DSL, Cable, Or Fiber?

By August 31, 2018Uncategorized
DSL, Cable, Or Fiber?

People looking for a good internet connection today will generally have three options:  DSL, cable, and fiber.  These three systems use different methods of moving information around, and recently all three have at least claimed to support a gigabit internet connection.  Assuming that’s true in your area, it brings up an important question:  when the speed is the same for all three, which connection type is best?  DSL, cable, and fiber connections each have some unique characteristics that set them apart.

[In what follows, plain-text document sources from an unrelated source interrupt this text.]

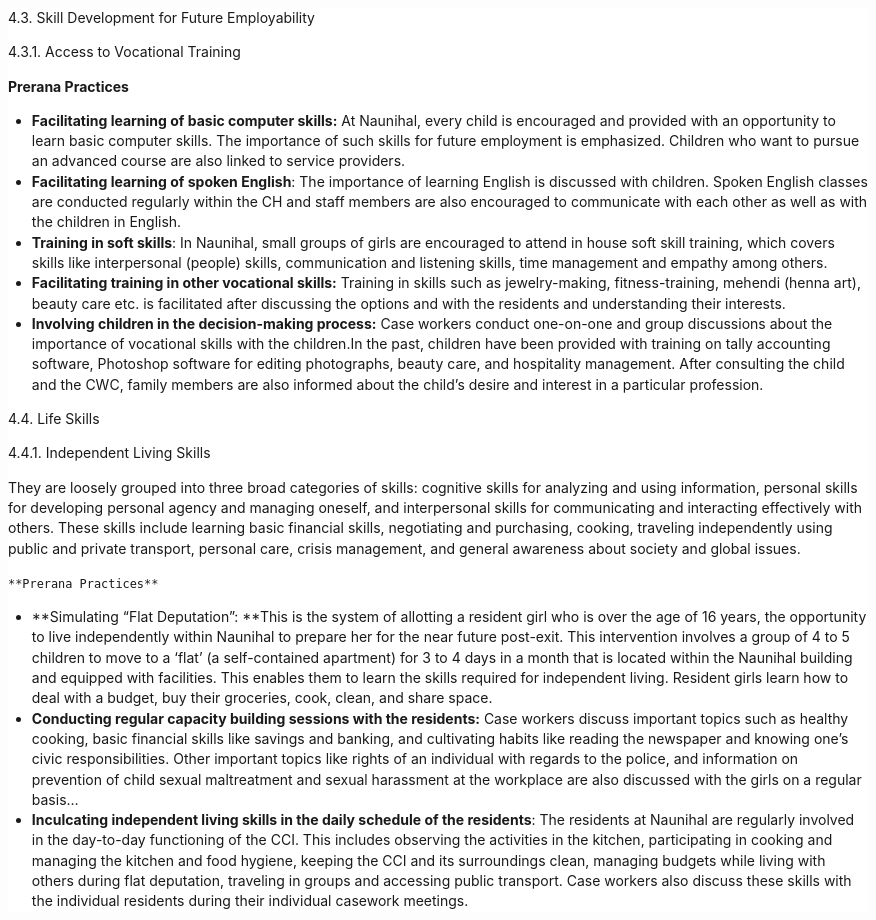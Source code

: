 4.3. Skill Development for Future Employability

4.3.1. Access to Vocational Training

**Prerana Practices**



* **Facilitating learning of basic computer skills:** At Naunihal, every child is encouraged and provided with an opportunity to learn basic computer skills. The importance of such skills for future employment is emphasized. Children who want to pursue an advanced course are also linked to service providers.
* **Facilitating learning of spoken English**: The importance of learning English is discussed with children. Spoken English classes are conducted regularly within the CH and staff members are also encouraged to communicate with each other as well as with the children in English.
* **Training in soft skills**: In Naunihal, small groups of girls are encouraged to attend in house soft skill training, which covers skills like interpersonal (people) skills, communication and listening skills, time management and empathy among others.
* **Facilitating training in other vocational skills:** Training in skills such as jewelry-making, fitness-training, mehendi (henna art), beauty care etc. is facilitated after discussing the options and with the residents and understanding their interests.
* **Involving children in the decision-making process:** Case workers conduct one-on-one and group discussions about the importance of vocational skills with the children.In the past, children have been provided with training on tally accounting software, Photoshop software for editing photographs, beauty care, and hospitality management. After consulting the child and the CWC, family members are also informed about the child’s desire and interest in a particular profession.

4.4. Life Skills

4.4.1. Independent Living Skills

They are loosely grouped into three broad categories of skills: cognitive skills for analyzing and using information, personal skills for developing personal agency and managing oneself, and interpersonal skills for communicating and interacting effectively with others.  These skills include learning basic financial skills, negotiating and purchasing, cooking, traveling independently using public and private transport, personal care, crisis management, and general awareness about society and global issues.


    **Prerana Practices**



* **Simulating “Flat Deputation”: **This is the system of allotting a resident girl who is over the age of 16 years, the opportunity to live independently within Naunihal to prepare her for the near future post-exit. This intervention involves a group of 4 to 5 children to move to a ‘flat’ (a self-contained apartment) for 3 to 4 days in a month that is located within the Naunihal building and equipped with facilities. This enables them to learn the skills required for independent living. Resident girls learn how to deal with a budget, buy their groceries, cook, clean, and share space.
*  **Conducting regular capacity building sessions with the residents:** Case workers discuss important topics such as healthy cooking, basic financial skills like savings and banking, and cultivating habits like reading the newspaper and knowing one’s civic responsibilities. Other important topics like rights of an individual with regards to the police, and information on prevention of child sexual maltreatment and sexual harassment at the workplace are also discussed with the girls on a regular basis…
* **Inculcating independent living skills in the daily schedule of the residents**: The residents at Naunihal are regularly involved in the day-to-day functioning of the CCI. This includes observing the activities in the kitchen, participating in cooking and managing the kitchen and food hygiene, keeping the CCI and its surroundings clean, managing budgets while living with others during flat deputation, traveling in groups and accessing public transport. Case workers also discuss these skills with the individual residents during their individual casework meetings.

DSL, or digital subscriber line, is the modern version of the old dial-up connections of the 1990s.  A DSL connection uses your phone lines the same as dial-up internet, but the new system can deliver broadband speeds and stay open even when you make calls with your home phone.  Most DSL connections are slower than cable lines, but you get a dedicated connection and some DSL providers are promising upgrades to gigabit internet speeds.  However, DSL has one major drawback:  the farther you are from your provider, the slower your connection becomes.


Cable connections have been the standard for speed for a long time thanks to how they’re consistently faster than the dial-up and DSL speeds of the day.  In fact, it’s not hard to find a cable connection today that can handle 100 megabit speeds.  However, the main issue with cable internet is the fact that you have to share that speed with your neighbors.  This means that when everyone uses their home internet in the evenings, everyone has to deal with slower speeds and buffering videos.


Fiber-optic cables use the speed of light to transfer information rather than the speed of electricity.  The difference between these speeds is how fiber connections can offer gigabit internet right out of the gate and do so with dedicated connections for every subscriber.  The other two connection types are pushing themselves to reach gigabit speeds, but fiber internet has the potential to go several times faster within just a few years.  Fiber’s biggest problem is that it needs its own infrastructure, and while that infrastructure is quickly growing it’s still relatively hard to find and relatively expensive.

Still, as time goes on more ISPs will lay more cables and prices will drop, so fiber’s downsides won’t be downsides forever.  So if you have an available fiber internet connection where you live, you should consider switching over to see what it’s like.  Between the gigabit internet speed, the dedicated connection, and the symmetrical upload and download speeds, there’s plenty to like.